Привстав на цыпочки, Алексей снял со шкафа две керамические урны.
– Здесь они, мои милые, здесь, – сказал Алексей, – вот папа, а вот и матушка моя ненаглядная.
Обнажение – скорбь – цирк; Фепланов ставит урны между собой и Анастасией, поводит плечами и вынимает из принесенного с собой пакета бутылку «Пшеничной», копченую колбасу, разорванную упаковку сулугуни; накапав себе третью рюмку, Фепланов налил первую для Анастасии.
Шаркинская уже заметно дрожала.
– Твои родители, – сказала она, – люди тебе, конечно же, не чужие, но они что… так и будут на столе стоять?
– Ну, не обратно же их убирать, – сказал Фепланов. – Пусть старики порадуются… их сын привел знакомить с ними свою любимую женщину!
Алексей Фепланов улыбается ей не как кому-то второстепенному. Анастасия Шаркинская рывками отодвигается от стола.
– Меня трогает твоя забота, – протянула она, – не обо всем, не обо мне, но бог с тобой. А твои родители, Алеша, наверное, и жить с нами… теперь станут?
– Само собой, они же мои родители, не впустую же они столько лет без внимания маялись. – Чтобы Анастасия с ним случайно не чокнулась, Алексей спрятал свою рюмку в кулак. – Давай-ка мы с тобой за них выпьем. Пожелаем им уже в ближайшее время на внуков взглянуть.
Упав с вконец расшатавшегося стула на липкий линолеум, Анастасия Шаркинская вспомнила свой старый зарок никогда не жить с родителями мужа.
Она подумала: я должна уйти – сегодня слишком много тайного стало явным, слишком много….
Анастасия покидала Фепланова, не вставая.
– Ты куда ползешь? – спросил Алексей.
– Куда-нибудь, – прошептала она.
Шаркинская уползла – схватившись чуть погодя за мстительно разнывшуюся голову, Фепланов выбежал за ней на улицу.
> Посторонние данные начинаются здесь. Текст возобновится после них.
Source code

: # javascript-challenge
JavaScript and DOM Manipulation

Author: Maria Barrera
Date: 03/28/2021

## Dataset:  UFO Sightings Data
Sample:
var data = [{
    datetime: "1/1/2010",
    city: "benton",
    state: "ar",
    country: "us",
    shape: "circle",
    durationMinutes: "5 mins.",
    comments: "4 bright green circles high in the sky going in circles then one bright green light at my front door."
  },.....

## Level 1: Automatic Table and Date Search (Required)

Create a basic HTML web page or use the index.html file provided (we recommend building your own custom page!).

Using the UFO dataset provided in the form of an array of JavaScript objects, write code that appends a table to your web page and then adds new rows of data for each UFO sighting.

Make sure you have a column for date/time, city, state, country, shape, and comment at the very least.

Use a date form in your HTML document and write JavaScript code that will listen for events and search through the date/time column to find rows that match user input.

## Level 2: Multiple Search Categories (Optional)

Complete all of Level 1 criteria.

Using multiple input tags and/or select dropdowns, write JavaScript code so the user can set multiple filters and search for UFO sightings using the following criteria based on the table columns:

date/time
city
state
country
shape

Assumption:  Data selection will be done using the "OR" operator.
Он опомнился, но было уже поздно.
Поздно и для него, и для всех; двадцать минут первого – Алексей Фепланов зол и на нее, и на своих родителей, мимо Алексея проходят двое высоких мужчин, и Фепланов идет за ними; второй из них – Редин, которому накануне приснился сон.
В этом сне он не открывал глаз, даже когда ему сказали: «я потерял ногу – одну и еще одну»; Редин вздохнул, негромко говоря: «я вам очень сочувствую», и услышал: «Не беда – они далеко не последние»; открыв глаза, Редин увидел перед собой ужасное чудище.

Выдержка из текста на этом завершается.